Zoos are weird. I spend over 300 hours a year at zoos and they’re still weird. That fine line between conservation and exhibition, providing a better life and taking away wild freedom. it’s just… yeah. Weird.
Part of how I reconcile that with my zoo photos is attempting to make them not look like they were taken in a zoo. Whether it’s opening the aperture wide to mask a wire mesh, zooming in tight to hide enclosure elements, I want my zoo photos to look like animals in their natural habitats.
So what do I do when a Sumatran Orangutan has its face up against a filthy, scratched up window? Against the kind of glass I would put in the trash before I’d put it in front of my camera? Well, if that orangutan is staring into my soul and smiling, I take the damn picture anyway. No focus tricks are going to eliminate this window. Without a massive lens hood, I’m not going to get rid of that reflection of my hands. But I don’t care.
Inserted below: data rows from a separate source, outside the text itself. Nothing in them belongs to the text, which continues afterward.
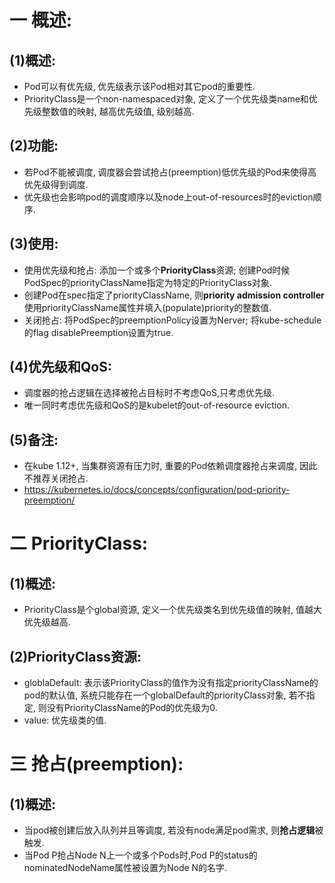 # 一 概述:
## (1)概述:
- Pod可以有优先级, 优先级表示该Pod相对其它pod的重要性.
- PriorityClass是一个non-namespaced对象, 定义了一个优先级类name和优先级整数值的映射, 越高优先级值, 级别越高.

## (2)功能:
- 若Pod不能被调度, 调度器会尝试抢占(preemption)低优先级的Pod来使得高优先级得到调度.
- 优先级也会影响pod的调度顺序以及node上out-of-resources时的eviction顺序.

## (3)使用:
- 使用优先级和抢占: 添加一个或多个**PriorityClass**资源; 创建Pod时候PodSpec的priorityClassName指定为特定的PriorityClass对象.
- 创建Pod在spec指定了priorityClassName, 则**priority admission controller**使用priorityClassName属性并填入(populate)priority的整数值.
- 关闭抢占: 将PodSpec的preemptionPolicy设置为Nerver; 将kube-schedule的flag disablePreemption设置为true.

## (4)优先级和QoS:
- 调度器的抢占逻辑在选择被抢占目标时不考虑QoS,只考虑优先级.
- 唯一同时考虑优先级和QoS的是kubelet的out-of-resource eviction.

## (5)备注:
- 在kube 1.12+, 当集群资源有压力时, 重要的Pod依赖调度器抢占来调度, 因此不推荐关闭抢占.
- https://kubernetes.io/docs/concepts/configuration/pod-priority-preemption/

# 二 PriorityClass:
## (1)概述:
- PriorityClass是个global资源, 定义一个优先级类名到优先级值的映射, 值越大优先级越高.

## (2)PriorityClass资源:
- globlaDefault: 表示该PriorityClass的值作为没有指定priorityClassName的pod的默认值, 系统只能存在一个globalDefault的priorityClass对象, 若不指定, 则没有PriorityClassName的Pod的优先级为0.
- value: 优先级类的值.

# 三 抢占(preemption):
## (1)概述:
- 当pod被创建后放入队列并且等调度, 若没有node满足pod需求, 则**抢占逻辑**被触发.
- 当Pod P抢占Node N上一个或多个Pods时,Pod P的status的nominatedNodeName属性被设置为Node N的名字.

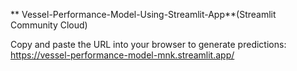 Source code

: ** Vessel-Performance-Model-Using-Streamlit-App**(Streamlit Community Cloud)

Copy and paste the URL into your browser to generate predictions:
https://vessel-performance-model-mnk.streamlit.app/
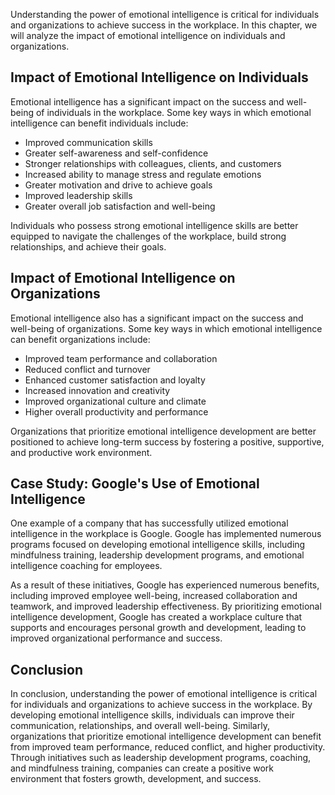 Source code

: 
Understanding the power of emotional intelligence is critical for individuals and organizations to achieve success in the workplace. In this chapter, we will analyze the impact of emotional intelligence on individuals and organizations.

Impact of Emotional Intelligence on Individuals
-----------------------------------------------

Emotional intelligence has a significant impact on the success and well-being of individuals in the workplace. Some key ways in which emotional intelligence can benefit individuals include:

* Improved communication skills
* Greater self-awareness and self-confidence
* Stronger relationships with colleagues, clients, and customers
* Increased ability to manage stress and regulate emotions
* Greater motivation and drive to achieve goals
* Improved leadership skills
* Greater overall job satisfaction and well-being

Individuals who possess strong emotional intelligence skills are better equipped to navigate the challenges of the workplace, build strong relationships, and achieve their goals.

Impact of Emotional Intelligence on Organizations
-------------------------------------------------

Emotional intelligence also has a significant impact on the success and well-being of organizations. Some key ways in which emotional intelligence can benefit organizations include:

* Improved team performance and collaboration
* Reduced conflict and turnover
* Enhanced customer satisfaction and loyalty
* Increased innovation and creativity
* Improved organizational culture and climate
* Higher overall productivity and performance

Organizations that prioritize emotional intelligence development are better positioned to achieve long-term success by fostering a positive, supportive, and productive work environment.

Case Study: Google's Use of Emotional Intelligence
--------------------------------------------------

One example of a company that has successfully utilized emotional intelligence in the workplace is Google. Google has implemented numerous programs focused on developing emotional intelligence skills, including mindfulness training, leadership development programs, and emotional intelligence coaching for employees.

As a result of these initiatives, Google has experienced numerous benefits, including improved employee well-being, increased collaboration and teamwork, and improved leadership effectiveness. By prioritizing emotional intelligence development, Google has created a workplace culture that supports and encourages personal growth and development, leading to improved organizational performance and success.

Conclusion
----------

In conclusion, understanding the power of emotional intelligence is critical for individuals and organizations to achieve success in the workplace. By developing emotional intelligence skills, individuals can improve their communication, relationships, and overall well-being. Similarly, organizations that prioritize emotional intelligence development can benefit from improved team performance, reduced conflict, and higher productivity. Through initiatives such as leadership development programs, coaching, and mindfulness training, companies can create a positive work environment that fosters growth, development, and success.
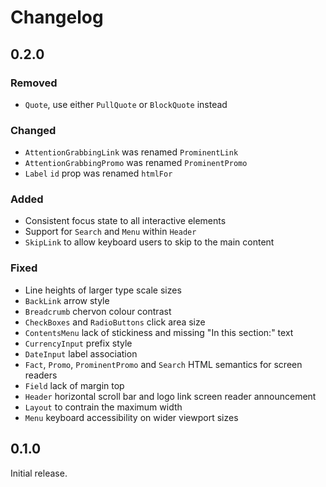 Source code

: # Changelog

## 0.2.0

### Removed

- `Quote`, use either `PullQuote` or `BlockQuote` instead

### Changed

- `AttentionGrabbingLink` was renamed `ProminentLink`
- `AttentionGrabbingPromo` was renamed `ProminentPromo`
- `Label` `id` prop was renamed `htmlFor`

### Added

- Consistent focus state to all interactive elements
- Support for `Search` and `Menu` within `Header`
- `SkipLink` to allow keyboard users to skip to the main content

### Fixed

- Line heights of larger type scale sizes
- `BackLink` arrow style
- `Breadcrumb` chervon colour contrast
- `CheckBoxes` and `RadioButtons` click area size
- `ContentsMenu` lack of stickiness and missing "In this section:" text
- `CurrencyInput` prefix style
- `DateInput` label association
- `Fact`, `Promo`, `ProminentPromo` and `Search` HTML semantics for screen readers
- `Field` lack of margin top
- `Header` horizontal scroll bar and logo link screen reader announcement
- `Layout` to contrain the maximum width
- `Menu` keyboard accessibility on wider viewport sizes

## 0.1.0

Initial release.
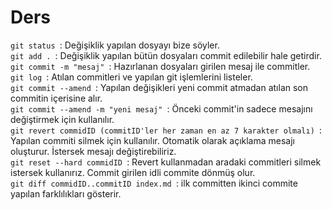 # Ders

`git status `: Değişiklik yapılan dosyayı bize söyler.<br>
`git add . `: Değişiklik yapılan bütün dosyaları commit edilebilir hale getirdir.<br>
`git commit -m "mesaj" `: Hazırlanan dosyaları girilen mesaj ile commitler.<br>
`git log `: Atılan commitleri ve yapılan git işlemlerini listeler.<br>
`git commit --amend `: Yapılan değişikleri yeni commit atmadan atılan son commitin içerisine alır.<br>
`git commit --amend -m "yeni mesaj" `: Önceki commit'in sadece mesajını değiştirmek için kullanılır.<br>
`git revert commidID (commitID'ler her zaman en az 7 karakter olmalı) `: Yapılan commiti silmek için kullanılır. Otomatik olarak açıklama mesajı oluşturur. İstersek mesajı değiştirebiliriz.<br>
`git reset --hard commidID `: Revert kullanmadan aradaki commitleri silmek istersek kullanırız. Commit girilen idli commite dönmüş olur.<br>
`git diff commidID..commitID index.md `: ilk committen ikinci commite yapılan farklılıkları gösterir. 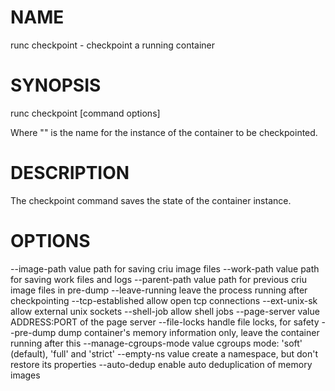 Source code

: # NAME
   runc checkpoint - checkpoint a running container

# SYNOPSIS
   runc checkpoint [command options] <container-id>

Where "<container-id>" is the name for the instance of the container to be
checkpointed.

# DESCRIPTION
   The checkpoint command saves the state of the container instance.

# OPTIONS
   --image-path value           path for saving criu image files
   --work-path value            path for saving work files and logs
   --parent-path value          path for previous criu image files in pre-dump
   --leave-running              leave the process running after checkpointing
   --tcp-established            allow open tcp connections
   --ext-unix-sk                allow external unix sockets
   --shell-job                  allow shell jobs
   --page-server value          ADDRESS:PORT of the page server
   --file-locks                 handle file locks, for safety
   --pre-dump                   dump container's memory information only, leave the container running after this
   --manage-cgroups-mode value  cgroups mode: 'soft' (default), 'full' and 'strict'
   --empty-ns value             create a namespace, but don't restore its properties
   --auto-dedup                 enable auto deduplication of memory images
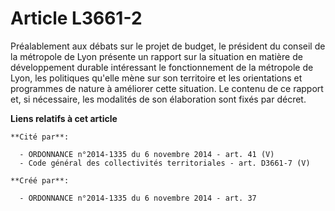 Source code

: # Article L3661-2

Préalablement aux débats sur le projet de budget, le président du conseil de la métropole de Lyon présente un rapport sur la
situation en matière de développement durable intéressant le fonctionnement de la métropole de Lyon, les politiques qu'elle
mène sur son territoire et les orientations et programmes de nature à améliorer cette situation. Le contenu de ce rapport et,
si nécessaire, les modalités de son élaboration sont fixés par décret.

**Liens relatifs à cet article**

	**Cité par**:

	  - ORDONNANCE n°2014-1335 du 6 novembre 2014 - art. 41 (V)
	  - Code général des collectivités territoriales - art. D3661-7 (V)

	**Créé par**:

	  - ORDONNANCE n°2014-1335 du 6 novembre 2014 - art. 37
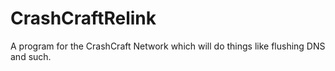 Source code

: # CrashCraftRelink
A program for the CrashCraft Network which will do things like flushing DNS and such.
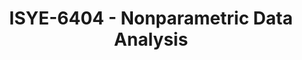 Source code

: ---
layout: course
title: ISYE-6404 - Nonparametric Data Analysis
aliases: 
course_id: ISYE-6404
permalink: /ISYE-6404/
avg_difficulty: 0
avg_rating: 0
avg_workload: 0
--- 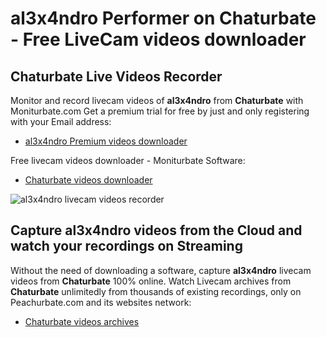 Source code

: # al3x4ndro Performer on Chaturbate - Free LiveCam videos downloader

## Chaturbate Live Videos Recorder

Monitor and record livecam videos of **al3x4ndro** from **Chaturbate** with Moniturbate.com
Get a premium trial for free by just and only registering with your Email address:
* [al3x4ndro Premium videos downloader](https://moniturbate.com/request-demo-licence-key.html)

Free livecam videos downloader - Moniturbate Software:
* [Chaturbate videos downloader](https://moniturbate.com/moniturbate-download-software.html)

![al3x4ndro livecam videos recorder](https://peachurnet.com/templates/moniturbate-software.png)


## Capture al3x4ndro videos from the Cloud and watch your recordings on Streaming

Without the need of downloading a software, capture **al3x4ndro** livecam videos from **Chaturbate** 100% online.
Watch Livecam archives from **Chaturbate** unlimitedly from thousands of existing recordings, only on Peachurbate.com and its websites network:
* [Chaturbate videos archives](https://peachurnet.com/)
Part of the reason we walk that fine line at zoos is for connection. I can’t speak for Cheyenne, but Denver Zoo’s mission statement is to provide a better world for animals through human understanding. And it’s moments like this, feeling a deep connection to an animal that is so painfully close to human that it kind of hurts to see it through a window like this, that lead to that human understanding. That make you want to provide these animals, all animals, with a better future. And if I can show that in a photo, I don’t give a damn about reflections and scratched up glass.